━━ Data for processing

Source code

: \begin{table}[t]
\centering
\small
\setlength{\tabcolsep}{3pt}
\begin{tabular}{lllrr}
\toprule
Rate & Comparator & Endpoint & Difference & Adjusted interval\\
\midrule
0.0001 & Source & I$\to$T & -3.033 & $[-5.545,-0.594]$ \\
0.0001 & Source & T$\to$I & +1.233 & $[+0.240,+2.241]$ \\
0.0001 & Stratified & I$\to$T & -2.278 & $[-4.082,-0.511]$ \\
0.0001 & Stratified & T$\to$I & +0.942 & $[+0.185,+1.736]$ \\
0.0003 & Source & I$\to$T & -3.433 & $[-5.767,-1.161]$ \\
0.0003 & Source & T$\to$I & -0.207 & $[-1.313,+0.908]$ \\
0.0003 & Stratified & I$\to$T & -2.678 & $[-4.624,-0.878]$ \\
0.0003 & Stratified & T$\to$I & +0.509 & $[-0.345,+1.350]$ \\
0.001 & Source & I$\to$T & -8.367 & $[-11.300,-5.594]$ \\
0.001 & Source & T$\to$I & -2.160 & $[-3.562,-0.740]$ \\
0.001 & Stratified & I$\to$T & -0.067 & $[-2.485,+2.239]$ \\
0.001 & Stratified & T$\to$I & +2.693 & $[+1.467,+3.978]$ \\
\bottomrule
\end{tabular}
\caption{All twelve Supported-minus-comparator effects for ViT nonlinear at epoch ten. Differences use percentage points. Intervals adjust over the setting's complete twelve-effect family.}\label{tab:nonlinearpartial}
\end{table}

━━━━

**Exercise instructions:**
Would you copy every line of the entries that includes the word "Source"?

**Answer to this task:**
Source code
0.0001 & Source & I$\to$T & -3.033 & $[-5.545,-0.594]$ \\
0.0001 & Source & T$\to$I & +1.233 & $[+0.240,+2.241]$ \\
0.0003 & Source & I$\to$T & -3.433 & $[-5.767,-1.161]$ \\
0.0003 & Source & T$\to$I & -0.207 & $[-1.313,+0.908]$ \\
0.001 & Source & I$\to$T & -8.367 & $[-11.300,-5.594]$ \\
0.001 & Source & T$\to$I & -2.160 & $[-3.562,-0.740]$ \\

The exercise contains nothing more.